The hull of a ship is the main buoyant body of any ship, and displacing water contributes to the buoyancy. That keeps the ship afloat, as defined by Archimedes’ principle. From a static point of view, a ship’s hull has its outer shell waterproof or intact. And the upper part is closed off by the main deck or weather deck. This deck is actually also known as the Starch Deck or Exposed Deck. The structural unit above this main deck level is called the superstructure or deckhouse. Now, let’s move on to the main body. Its different parts can be defined from different perspectives.
Structure
As you know, the main longitudinal and transverse strengths. Of a ship can be defined by the strength of the hull of a ship beams. Technically speaking, this means that all kinds of loads act directly on the torso. Therefore, structural design is a decisive factor in assessing the load-bearing capacity of a ship structure. The deckhouse, or superstructure, contributes to the structural strength of the ship, but primarily at the local level. In other words, local effects on the structure caused by direct loads. And vibration effects are most prevalent in the superstructure and deckhouse. However, from a total load perspective, most of the effects are based on a response of the hull of a ship structure itself.
Two Major Components
For example, we will discuss her two major components of the longitudinal response of a ship due to overall loading:
- Deflection
- Distortion.
From the point of view of the behavior of the hull of a ship structure as a simply supported beam. In other words, the effect of longitudinal loads on the ship. Can be defined by considering the ship as a beam. In this case, hydrodynamic and hydrostatic loads act as forces. And the entire hull of a ship structure behaves like a bending beam. Similarly, when a lateral load is applied perpendicular to the ship’s center line, the hull in ship structure behaves appropriately depending on the size and type of the approaching load.

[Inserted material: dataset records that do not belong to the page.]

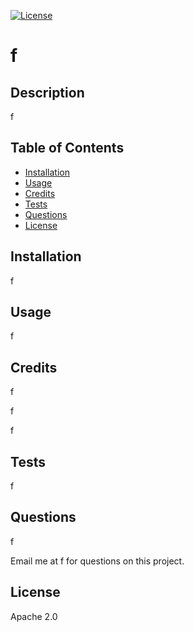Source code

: [![License](https://img.shields.io/badge/License-Apache%202.0-blue.svg)](https://opensource.org/licenses/Apache-2.0)
# f

## Description

f

## Table of Contents

- [Installation](#Installation)
- [Usage](#Usage)
- [Credits](#Credits)
- [Tests](#Tests)
- [Questions](#Questions)
- [License](#License)


## Installation

f

## Usage

f

## Credits

f

f

f

## Tests

f

## Questions

f

Email me at f for questions on this project.

## License

Apache 2.0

To absorb these lateral and longitudinal loads acting on the entire hull in ship structure, there are, as you know, a large number of reinforcing elements associated with different types of external and internal plating. As you know, in long ships with a large length-to-beam ratio, longitudinal loads have a greater effect than transverse loads. Similarly, a short vessel with a low length-to-width ratio will have a greater impact on lateral loads than on longitudinal loads. Furthermore, from a purely structural point of view, the various units of the ship’s hull can be classified as follows:
Hull Skin
This is the external structure of the main hull in ship and consists of welded plates of varying thickness and size. On most ships, the outer shell coating material is made of various grades of steel, while on some ships, composite materials such as FRP and aluminum are used. Before steel was used on a large scale, iron was widely used, and early in history, wood was used. The hull skin can be further subdivided into:
Lower Shell Structure
These are the panels in the lower area of the hull. The exact definition of bottom armor varies depending on the ship’s design, but it is typically used for flat or sloped plates that start at the ship’s baseline and continue on both sides. The board that coincides with the center line of the ship is called the keel. From a practical point of view, this is the panel with the highest proportion of square timber on the entire ship. This means that this plate is the thickest.

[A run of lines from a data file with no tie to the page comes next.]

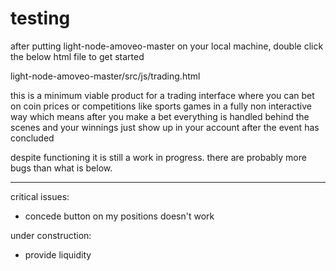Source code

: # testing

after putting light-node-amoveo-master on your local machine, double click the below html file to get started

  light-node-amoveo-master/src/js/trading.html

this is a minimum viable product for a trading interface where you can bet on coin prices or competitions like sports games in a fully non interactive way which means after you make a bet everything is handled behind the scenes and your winnings just show up in your account after the event has concluded

despite functioning it is still a work in progress. there are probably more bugs than what is below.

------------------------------------------------------------------------------------------------------------------------------------------

critical issues:
  - concede button on my positions doesn't work

under construction:
  - provide liquidity
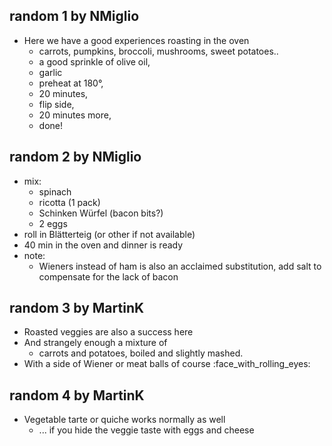## random 1 by NMiglio

* Here we have a good experiences roasting in the oven
  * carrots, pumpkins, broccoli, mushrooms, sweet potatoes.. 
  * a good sprinkle of olive oil, 
  * garlic 
  * preheat at 180°, 
  * 20 minutes, 
  * flip side, 
  * 20 minutes more, 
  * done!

## random 2 by NMiglio

* mix:
  * spinach
  * ricotta (1 pack)
  * Schinken Würfel (bacon bits?) 
  * 2 eggs
* roll in Blätterteig (or other if not available)
* 40 min in the oven and dinner is ready
* note: 
  * Wieners instead of ham is also an acclaimed substitution, add salt to compensate for the lack of bacon

## random 3 by MartinK

* Roasted veggies are also a success here
* And strangely enough a mixture of 
  * carrots and potatoes, boiled and slightly mashed.
* With a side of Wiener or meat balls of course :face_with_rolling_eyes:

## random 4 by MartinK

* Vegetable tarte or quiche works normally as well
  * ... if you hide the veggie taste with eggs and cheese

There are Many Reasons for This
The bottom of the ship is the area exposed to the highest structural loads and also absorbs all connection loads from the rest of the ship. All loads are also greatest near the centerline of the ship. Moreover, this particular region also experiences the greatest degree of displacement or deformation tendency under the influence of various loads during deflection and buckling. In many ships, the upper part of the bottom shell structure is curved, and this curved plate is also called the bilge plate or bilge turn. The plates placed directly on either side of the keel are called garboard strakes and are also quite thick.
Side Shell Structure
Placing panels from bottom to top directly next to the bottom structure is called side shell plating. These plates are arranged vertically and define the lateral dimensions of each ship. The top plate of the side shell directly adjacent to the upper deck is called the shear strip. These panels are exposed to high shear stresses and, therefore, have a high slope.
Deck Structure
A deck is simply a horizontal, continuous surface with important dimensions in the construction of a ship. The word important is important. This is because, for practical reasons, the deck needs to be at least a few frames long and preferably also some minimum width on the left and right sides. Depending on requirements, smaller decks may also be available. These small, irregularly spaced decks are sometimes called platform decks, but they do not contribute much to the overall strength of the ship. Now, as you know, the main deck forms the upper limit of the main hull.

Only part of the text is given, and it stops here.